I’ve spoken from the Statehouse in Boston to a rain-tattered canopy outside a firehall while firefighters let children blast the siren, from hotel ballrooms with nearly 500 people to three people in an assisted-living home, two of whom seemed comatose by the time I’d finished my intro.
Here, then, are four bits of advice about using your speaking engagements to sell books, 19 of which I’ve written, a few of which have actually sold:
Go where you’re wanted.
I’ve spent far too much of my life trying to convince people that they should believe in me and far too little time appreciating those who do. In the last few years, though, I’ve wised up.
Push on the doors, sure. Push hard. But if they don’t open, stop pushing and go find another door that might. Don’t let your pride get in the way. It’s far more fun doing a small-time gig where people appreciate your being there than beating your head on the door of some larger or more prestigious organization or event that never will.
Partner with one person who believes in you in the community where you’re going to speak.
It was a blustery, rainy Friday night, and I had a speaking gig “up river” in a small community. I honestly wondered if anyone other than the woman who’d organized the talk would come.
After the event, I walked out to my car with more than $500 in book sales, a stomach full of homemade pie and an evening of memories with a bunch of warm, wonderful people.
Why? Because that one woman was an “influencer,” someone people along the river respected. An organizer, someone who can bring an event together. An ally, someone who believed in me.

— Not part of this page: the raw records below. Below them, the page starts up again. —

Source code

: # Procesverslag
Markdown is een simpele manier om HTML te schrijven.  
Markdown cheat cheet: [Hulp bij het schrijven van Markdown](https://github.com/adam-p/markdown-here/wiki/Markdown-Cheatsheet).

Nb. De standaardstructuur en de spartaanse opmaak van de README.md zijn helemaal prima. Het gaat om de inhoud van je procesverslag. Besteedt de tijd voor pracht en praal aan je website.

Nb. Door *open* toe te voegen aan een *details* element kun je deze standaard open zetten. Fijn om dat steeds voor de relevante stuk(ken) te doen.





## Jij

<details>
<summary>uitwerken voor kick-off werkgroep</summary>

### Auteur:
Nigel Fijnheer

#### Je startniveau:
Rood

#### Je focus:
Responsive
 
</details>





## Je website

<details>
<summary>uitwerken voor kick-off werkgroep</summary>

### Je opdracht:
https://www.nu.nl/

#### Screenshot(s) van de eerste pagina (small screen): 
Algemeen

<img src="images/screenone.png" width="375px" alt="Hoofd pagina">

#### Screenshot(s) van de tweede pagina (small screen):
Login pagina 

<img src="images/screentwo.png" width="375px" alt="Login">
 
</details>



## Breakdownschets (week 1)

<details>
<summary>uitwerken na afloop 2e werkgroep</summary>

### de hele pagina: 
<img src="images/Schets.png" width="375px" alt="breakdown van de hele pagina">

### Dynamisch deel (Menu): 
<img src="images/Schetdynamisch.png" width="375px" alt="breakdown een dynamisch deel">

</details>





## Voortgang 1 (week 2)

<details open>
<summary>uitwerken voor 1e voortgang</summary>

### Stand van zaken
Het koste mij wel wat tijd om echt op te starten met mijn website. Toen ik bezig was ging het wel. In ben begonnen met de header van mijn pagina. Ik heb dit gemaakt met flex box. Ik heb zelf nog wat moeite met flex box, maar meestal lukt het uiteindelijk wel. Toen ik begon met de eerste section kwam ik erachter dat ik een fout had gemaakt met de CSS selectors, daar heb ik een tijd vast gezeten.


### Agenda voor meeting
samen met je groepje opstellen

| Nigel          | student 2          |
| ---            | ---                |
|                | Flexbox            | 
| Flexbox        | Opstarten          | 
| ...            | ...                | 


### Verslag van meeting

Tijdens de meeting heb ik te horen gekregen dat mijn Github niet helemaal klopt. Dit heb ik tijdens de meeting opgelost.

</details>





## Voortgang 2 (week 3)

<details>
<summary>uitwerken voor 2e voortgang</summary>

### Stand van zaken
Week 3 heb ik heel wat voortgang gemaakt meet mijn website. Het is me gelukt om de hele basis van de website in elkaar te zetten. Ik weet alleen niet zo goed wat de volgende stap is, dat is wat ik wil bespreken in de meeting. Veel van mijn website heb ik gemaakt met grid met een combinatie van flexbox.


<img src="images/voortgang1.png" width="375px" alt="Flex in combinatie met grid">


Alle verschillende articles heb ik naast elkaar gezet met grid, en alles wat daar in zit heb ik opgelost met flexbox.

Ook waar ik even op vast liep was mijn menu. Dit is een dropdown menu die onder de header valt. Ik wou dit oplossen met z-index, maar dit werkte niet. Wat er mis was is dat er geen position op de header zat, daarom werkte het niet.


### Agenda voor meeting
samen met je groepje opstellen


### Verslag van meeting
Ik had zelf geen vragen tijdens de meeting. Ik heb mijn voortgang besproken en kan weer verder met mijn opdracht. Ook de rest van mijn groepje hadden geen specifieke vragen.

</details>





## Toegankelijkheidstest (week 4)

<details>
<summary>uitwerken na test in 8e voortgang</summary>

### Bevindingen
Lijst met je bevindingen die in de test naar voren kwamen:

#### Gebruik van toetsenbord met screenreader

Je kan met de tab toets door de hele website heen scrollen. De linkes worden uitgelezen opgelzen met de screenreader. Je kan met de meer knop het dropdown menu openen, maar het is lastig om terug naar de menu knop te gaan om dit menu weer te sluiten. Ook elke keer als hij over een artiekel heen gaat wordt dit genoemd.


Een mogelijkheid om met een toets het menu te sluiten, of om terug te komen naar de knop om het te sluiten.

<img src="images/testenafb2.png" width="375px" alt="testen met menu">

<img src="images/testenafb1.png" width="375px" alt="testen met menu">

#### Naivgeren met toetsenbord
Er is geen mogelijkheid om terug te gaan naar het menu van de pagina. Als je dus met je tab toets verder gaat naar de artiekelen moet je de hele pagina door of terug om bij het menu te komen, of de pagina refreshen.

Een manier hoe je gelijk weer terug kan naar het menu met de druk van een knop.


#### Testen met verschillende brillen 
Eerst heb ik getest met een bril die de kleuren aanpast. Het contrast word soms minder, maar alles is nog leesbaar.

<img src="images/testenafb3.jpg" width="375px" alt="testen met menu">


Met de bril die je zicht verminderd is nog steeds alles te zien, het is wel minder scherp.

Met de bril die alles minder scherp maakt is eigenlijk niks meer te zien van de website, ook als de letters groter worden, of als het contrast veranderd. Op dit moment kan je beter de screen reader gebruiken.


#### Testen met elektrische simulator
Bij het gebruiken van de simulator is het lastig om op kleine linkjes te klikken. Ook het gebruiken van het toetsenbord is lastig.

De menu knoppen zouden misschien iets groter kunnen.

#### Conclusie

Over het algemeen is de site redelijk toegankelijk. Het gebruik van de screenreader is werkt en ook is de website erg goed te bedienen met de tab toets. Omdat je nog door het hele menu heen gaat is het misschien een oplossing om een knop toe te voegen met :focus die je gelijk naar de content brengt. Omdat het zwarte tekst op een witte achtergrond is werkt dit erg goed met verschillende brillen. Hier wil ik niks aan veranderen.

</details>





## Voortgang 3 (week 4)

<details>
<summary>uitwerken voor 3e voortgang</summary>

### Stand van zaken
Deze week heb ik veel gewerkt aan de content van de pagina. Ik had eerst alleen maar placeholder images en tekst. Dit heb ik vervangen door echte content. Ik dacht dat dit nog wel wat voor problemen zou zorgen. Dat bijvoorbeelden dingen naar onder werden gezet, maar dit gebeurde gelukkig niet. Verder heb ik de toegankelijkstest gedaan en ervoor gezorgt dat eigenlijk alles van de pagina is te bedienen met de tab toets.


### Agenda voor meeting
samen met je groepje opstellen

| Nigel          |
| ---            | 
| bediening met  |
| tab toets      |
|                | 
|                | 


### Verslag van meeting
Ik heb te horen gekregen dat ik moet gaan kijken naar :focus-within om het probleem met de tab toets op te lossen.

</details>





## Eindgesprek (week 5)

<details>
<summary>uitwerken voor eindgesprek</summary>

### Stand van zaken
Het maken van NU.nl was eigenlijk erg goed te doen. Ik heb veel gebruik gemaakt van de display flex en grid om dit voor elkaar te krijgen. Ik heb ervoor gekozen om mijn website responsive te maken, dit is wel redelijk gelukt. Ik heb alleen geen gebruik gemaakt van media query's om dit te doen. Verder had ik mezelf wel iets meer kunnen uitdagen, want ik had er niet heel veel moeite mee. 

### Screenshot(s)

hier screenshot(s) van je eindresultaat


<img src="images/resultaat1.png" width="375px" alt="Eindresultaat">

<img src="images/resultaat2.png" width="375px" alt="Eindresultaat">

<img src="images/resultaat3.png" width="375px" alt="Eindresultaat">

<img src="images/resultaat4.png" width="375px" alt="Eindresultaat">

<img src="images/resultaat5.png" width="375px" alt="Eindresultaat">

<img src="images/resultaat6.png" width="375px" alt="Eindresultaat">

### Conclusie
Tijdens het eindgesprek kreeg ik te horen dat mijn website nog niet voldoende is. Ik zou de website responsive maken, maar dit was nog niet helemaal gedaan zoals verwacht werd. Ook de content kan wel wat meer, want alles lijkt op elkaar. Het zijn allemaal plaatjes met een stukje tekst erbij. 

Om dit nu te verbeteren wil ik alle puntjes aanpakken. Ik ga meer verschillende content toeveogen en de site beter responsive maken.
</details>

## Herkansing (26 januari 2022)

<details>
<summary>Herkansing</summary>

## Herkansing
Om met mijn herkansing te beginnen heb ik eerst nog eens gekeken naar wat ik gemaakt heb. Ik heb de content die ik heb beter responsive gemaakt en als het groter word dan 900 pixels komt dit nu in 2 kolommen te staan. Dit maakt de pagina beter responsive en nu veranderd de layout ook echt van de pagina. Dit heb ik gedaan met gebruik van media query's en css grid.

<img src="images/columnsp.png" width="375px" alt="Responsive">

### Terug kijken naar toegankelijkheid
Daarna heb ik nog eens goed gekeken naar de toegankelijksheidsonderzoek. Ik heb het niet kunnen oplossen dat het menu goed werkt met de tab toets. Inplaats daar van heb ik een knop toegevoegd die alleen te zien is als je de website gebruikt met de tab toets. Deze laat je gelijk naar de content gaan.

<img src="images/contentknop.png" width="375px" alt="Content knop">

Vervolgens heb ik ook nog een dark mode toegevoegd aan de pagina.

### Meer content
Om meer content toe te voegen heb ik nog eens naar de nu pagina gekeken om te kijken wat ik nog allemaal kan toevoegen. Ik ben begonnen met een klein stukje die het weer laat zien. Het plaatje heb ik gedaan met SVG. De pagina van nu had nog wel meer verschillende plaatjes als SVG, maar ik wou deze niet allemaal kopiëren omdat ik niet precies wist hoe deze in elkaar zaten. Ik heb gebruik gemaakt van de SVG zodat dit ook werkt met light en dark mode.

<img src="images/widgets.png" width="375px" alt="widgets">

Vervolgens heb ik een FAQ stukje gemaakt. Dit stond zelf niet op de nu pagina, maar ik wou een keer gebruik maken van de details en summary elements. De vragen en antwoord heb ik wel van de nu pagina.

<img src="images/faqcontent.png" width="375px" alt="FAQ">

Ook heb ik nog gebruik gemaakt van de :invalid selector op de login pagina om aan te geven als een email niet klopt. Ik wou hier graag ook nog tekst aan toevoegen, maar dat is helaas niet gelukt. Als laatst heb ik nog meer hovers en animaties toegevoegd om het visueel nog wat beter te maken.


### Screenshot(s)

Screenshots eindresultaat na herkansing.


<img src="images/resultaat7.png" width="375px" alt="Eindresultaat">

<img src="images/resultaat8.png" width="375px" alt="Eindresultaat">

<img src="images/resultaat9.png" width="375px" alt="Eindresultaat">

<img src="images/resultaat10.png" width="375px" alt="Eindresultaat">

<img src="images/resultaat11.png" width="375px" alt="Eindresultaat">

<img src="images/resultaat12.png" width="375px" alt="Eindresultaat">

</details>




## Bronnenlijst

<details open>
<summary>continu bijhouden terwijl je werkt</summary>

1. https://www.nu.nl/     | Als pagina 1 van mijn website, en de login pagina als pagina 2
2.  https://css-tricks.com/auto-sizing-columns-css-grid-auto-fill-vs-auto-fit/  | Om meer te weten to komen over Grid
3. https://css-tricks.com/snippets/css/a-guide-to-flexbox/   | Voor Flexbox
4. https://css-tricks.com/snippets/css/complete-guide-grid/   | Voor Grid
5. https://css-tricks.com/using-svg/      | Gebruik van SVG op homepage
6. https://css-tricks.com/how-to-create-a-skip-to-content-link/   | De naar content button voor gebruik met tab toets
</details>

Someone like that can do more to help your event be a success than hundreds of tweets.
Take time to get to know the place where you’re speaking or the organization you’re speaking to.
Whether you’re selling books afterward or not, this is simply the right thing to do. Why do concert crowds go nuts when some well-known performer mentions something about their town? Because people take pride in where they live and appreciate it when others do, too.
It shows respect. It shows you care. It shows that you’re not just “mailing it in.”
In one of my books, 52 Little Lessons from It’s a Wonderful Life, I devote a chapter to a simple remark that one of the heavenly angels says to Clarence Odbody before the “Angel Second Class” is sent to earth to help a desperate George Bailey: “If you’re going to help a man, you want to know something about him, don’t you?”
Take the time to know something about your audience. Don’t just do a couple of Google searches. Talk to your host. Make a few calls. Do some reporting.
Finally, be interesting.
Never have people had so many options with which to spend their time, so many excuses for not leaving their home.
So, if they’re giving up an evening for you, forget the “first, do no harm” edict inaccurately linked to the Hippocratic Oath. (By me in one book!) No, first, do not put people to sleep. Say something that people haven’t heard before. Or say it in a way they haven’t heard before. Tell jokes. Dispense information. Inspire life-changing action.
But, above all, be interesting. I recently went to an author’s event just to see what other writers do. The guy spent the entire evening reading from his book.
That’s the reader’s job. As writers, we should spend our time offering audiences insight that our books do not. Our stories might be the impetus that draws people to our events, but give them something more than a rehash of our book or books.
Besides, if you’re interesting, people are more apt to believe your books will be, too. And there’s no better way to be asked back.